Our two young scholars seem to have more luck, as they’re able to win the debate on whether or not Hangul will be a detriment to learning Chinese characters. Their answer is simple but brilliant (in a way that I’m upset I didn’t think of before), in that Chinese characters can’t be currently learned just by self-study alone. But with an alphabet like Hangul that can be mastered in ten days, manuals and other helpful material can be made in Hangul in order to teach traditional Chinese characters to those who wish to self-study. Therefore, how can the scholars say that Hangul is working against Chinese characters when more people could learn them?
As far as Choi Man-ri is concerned, it’s nice to see that he is rational and logical (as he should be, with his position), but that he’s also human. His rational side acknowledges that Sejong only has good intentions, but it’s his human side that simply won’t allow him to consent to these letters. The Jiphyunjeon scholars may be able to be persuaded, but Choi Man-ri is already too set in his ways. It’s a lost cause, but at least there aren’t any bitter feelings.

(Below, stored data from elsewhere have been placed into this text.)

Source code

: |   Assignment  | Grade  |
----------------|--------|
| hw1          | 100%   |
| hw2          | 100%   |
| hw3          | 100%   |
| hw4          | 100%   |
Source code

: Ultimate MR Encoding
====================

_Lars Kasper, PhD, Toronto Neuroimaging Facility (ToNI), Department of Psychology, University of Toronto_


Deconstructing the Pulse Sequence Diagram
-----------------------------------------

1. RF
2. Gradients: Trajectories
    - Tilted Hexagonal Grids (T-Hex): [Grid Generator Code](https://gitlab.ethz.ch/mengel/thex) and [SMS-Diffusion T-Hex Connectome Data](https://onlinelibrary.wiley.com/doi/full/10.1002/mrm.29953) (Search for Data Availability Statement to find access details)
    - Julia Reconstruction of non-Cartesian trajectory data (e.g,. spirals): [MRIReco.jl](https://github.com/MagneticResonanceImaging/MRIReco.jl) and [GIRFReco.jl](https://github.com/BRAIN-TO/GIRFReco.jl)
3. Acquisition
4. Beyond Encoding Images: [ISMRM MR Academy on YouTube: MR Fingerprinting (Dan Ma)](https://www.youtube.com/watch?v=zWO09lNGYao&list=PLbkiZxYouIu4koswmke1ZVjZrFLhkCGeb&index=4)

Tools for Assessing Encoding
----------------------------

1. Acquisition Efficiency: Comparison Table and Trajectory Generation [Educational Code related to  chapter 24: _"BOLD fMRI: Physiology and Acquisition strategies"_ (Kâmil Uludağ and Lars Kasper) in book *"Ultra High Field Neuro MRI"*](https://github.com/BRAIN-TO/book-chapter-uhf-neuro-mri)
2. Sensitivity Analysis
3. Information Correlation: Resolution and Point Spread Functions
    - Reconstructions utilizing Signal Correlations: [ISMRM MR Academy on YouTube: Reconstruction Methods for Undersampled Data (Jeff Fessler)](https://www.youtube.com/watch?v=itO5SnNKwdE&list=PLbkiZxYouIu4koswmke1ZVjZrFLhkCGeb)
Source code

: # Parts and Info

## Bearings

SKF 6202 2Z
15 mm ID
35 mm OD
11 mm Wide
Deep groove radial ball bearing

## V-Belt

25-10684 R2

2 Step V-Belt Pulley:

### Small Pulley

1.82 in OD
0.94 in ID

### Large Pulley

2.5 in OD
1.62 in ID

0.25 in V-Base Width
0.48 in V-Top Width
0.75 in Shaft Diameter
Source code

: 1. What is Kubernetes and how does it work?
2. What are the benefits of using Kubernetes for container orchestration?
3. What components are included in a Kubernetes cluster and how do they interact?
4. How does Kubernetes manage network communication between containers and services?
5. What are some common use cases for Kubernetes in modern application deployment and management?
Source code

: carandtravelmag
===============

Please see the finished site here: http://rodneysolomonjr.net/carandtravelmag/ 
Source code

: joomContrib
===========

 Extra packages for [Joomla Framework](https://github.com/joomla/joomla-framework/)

Like Sejong, Jung Ki-joon is having his time of wavering and indecision. But unlike Sejong, Jung Ki-joon doesn’t have a Chae-yoon to bring him back from the brink, and so he just seems to be slipping deeper and deeper into himself and his obsession with the alphabet. In many ways he’s become the polar opposite of Sejong – they’re both obsessed with the same thing, but in two completely different ways.

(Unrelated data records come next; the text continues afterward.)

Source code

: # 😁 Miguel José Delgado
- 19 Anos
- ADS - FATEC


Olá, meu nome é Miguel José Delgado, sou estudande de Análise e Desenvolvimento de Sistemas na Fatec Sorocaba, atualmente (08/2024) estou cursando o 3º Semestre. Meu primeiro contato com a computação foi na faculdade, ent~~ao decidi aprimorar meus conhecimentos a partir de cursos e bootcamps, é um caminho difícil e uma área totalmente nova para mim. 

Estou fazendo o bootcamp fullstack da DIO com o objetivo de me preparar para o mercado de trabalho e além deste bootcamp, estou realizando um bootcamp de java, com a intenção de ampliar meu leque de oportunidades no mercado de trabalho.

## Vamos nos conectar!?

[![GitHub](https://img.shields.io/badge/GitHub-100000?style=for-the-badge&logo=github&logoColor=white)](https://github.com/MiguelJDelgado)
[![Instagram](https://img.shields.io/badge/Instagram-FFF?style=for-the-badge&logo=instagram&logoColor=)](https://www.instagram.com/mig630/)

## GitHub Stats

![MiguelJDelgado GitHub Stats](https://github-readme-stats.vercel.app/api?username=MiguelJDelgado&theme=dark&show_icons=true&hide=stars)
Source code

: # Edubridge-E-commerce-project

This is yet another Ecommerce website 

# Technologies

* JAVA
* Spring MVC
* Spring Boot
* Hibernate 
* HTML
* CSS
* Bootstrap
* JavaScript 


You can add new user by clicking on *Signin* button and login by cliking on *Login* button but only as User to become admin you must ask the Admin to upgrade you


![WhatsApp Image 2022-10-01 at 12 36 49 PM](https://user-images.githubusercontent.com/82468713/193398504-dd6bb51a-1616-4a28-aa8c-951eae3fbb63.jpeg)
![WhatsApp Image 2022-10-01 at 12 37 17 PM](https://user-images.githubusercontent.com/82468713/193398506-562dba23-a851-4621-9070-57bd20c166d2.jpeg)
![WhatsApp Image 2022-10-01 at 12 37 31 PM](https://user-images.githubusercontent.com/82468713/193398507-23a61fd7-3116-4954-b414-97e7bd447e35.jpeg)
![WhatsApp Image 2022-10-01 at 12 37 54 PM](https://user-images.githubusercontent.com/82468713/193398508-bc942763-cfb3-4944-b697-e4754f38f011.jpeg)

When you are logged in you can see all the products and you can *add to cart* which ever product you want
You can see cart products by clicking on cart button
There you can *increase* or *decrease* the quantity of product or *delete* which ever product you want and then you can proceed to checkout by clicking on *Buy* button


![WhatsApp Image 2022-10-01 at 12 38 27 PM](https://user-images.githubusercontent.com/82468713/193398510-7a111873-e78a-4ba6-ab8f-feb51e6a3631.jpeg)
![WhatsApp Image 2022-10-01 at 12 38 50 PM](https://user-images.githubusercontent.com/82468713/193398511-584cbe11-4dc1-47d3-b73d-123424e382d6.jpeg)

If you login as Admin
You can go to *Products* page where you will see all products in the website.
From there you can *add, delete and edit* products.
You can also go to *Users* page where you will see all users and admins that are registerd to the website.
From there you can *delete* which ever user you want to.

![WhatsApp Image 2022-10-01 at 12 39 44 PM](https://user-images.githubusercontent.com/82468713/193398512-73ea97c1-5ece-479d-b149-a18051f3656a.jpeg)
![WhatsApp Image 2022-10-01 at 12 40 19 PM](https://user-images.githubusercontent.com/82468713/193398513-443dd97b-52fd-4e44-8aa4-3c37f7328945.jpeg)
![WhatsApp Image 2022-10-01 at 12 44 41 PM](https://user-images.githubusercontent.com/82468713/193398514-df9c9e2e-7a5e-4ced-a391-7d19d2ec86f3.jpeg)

The other Hidden Root members have become aware of this, and it’s Han Ga who specifically pleads for Jung Ki-joon to come to his senses and make some decisions. The offer Sejong made for all Hidden Root members to safely out themselves can effectively make their Hidden Root Scroll (and thus their allegiance roster) moot, thus ending the blackmail-like hold they have over their veterans. At this rate, Hidden Root will collapse. Even the Leader interrupts, knowing that Jung Ki-joon has changed upon seeing the letters. But he can’t forget the mandate fated onto him. He can’t forget how Jung Do-jun died so terribly, and how his father, Jung Do-gwang, also died.

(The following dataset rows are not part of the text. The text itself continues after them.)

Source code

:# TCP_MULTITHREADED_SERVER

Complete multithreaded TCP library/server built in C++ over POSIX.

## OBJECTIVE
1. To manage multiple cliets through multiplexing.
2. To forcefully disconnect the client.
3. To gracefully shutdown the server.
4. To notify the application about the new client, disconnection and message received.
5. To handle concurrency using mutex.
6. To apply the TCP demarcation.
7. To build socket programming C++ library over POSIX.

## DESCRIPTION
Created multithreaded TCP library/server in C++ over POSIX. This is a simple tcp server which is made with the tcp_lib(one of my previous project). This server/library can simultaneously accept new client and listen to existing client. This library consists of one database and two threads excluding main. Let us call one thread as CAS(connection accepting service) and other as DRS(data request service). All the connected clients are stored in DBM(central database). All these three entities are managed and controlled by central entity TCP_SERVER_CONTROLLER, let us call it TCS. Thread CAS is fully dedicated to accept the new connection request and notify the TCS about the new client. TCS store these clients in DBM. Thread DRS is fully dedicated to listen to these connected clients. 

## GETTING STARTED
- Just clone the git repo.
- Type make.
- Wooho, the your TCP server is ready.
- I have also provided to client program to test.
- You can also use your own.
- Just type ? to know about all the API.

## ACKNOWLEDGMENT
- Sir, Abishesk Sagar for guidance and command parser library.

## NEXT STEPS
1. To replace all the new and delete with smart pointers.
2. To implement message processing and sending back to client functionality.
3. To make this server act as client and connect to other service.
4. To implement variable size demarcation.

Through all this, Jung Ki-joon remains eerily silent.
Sejong and Chae-yoon are both lost souls, since both of them are helpless to save the woman they cherish. After uselessly obsessing over a map (he doesn’t even know where to start, so it can’t do him any good), Chae-yoon goes straight to Sejong, who doesn’t seem all that happy to see him. Maybe he reminds him of So-yi.
Chae-yoon: “Were you wavering again? Don’t. Due to my error, Dam has fallen into great danger. So I will find her no matter what. As of now, I don’t know how or where to find her. However, remaining like this inside the palace, I cannot forgive myself, Your Majesty. Hence, your humble subject, at this moment, will be leaving to find Dam. Hence, Your Majesty should also go on Your Majesty’s path. May you press forward without faltering, Your Majesty. If Dam were here now, she would have said that to you.”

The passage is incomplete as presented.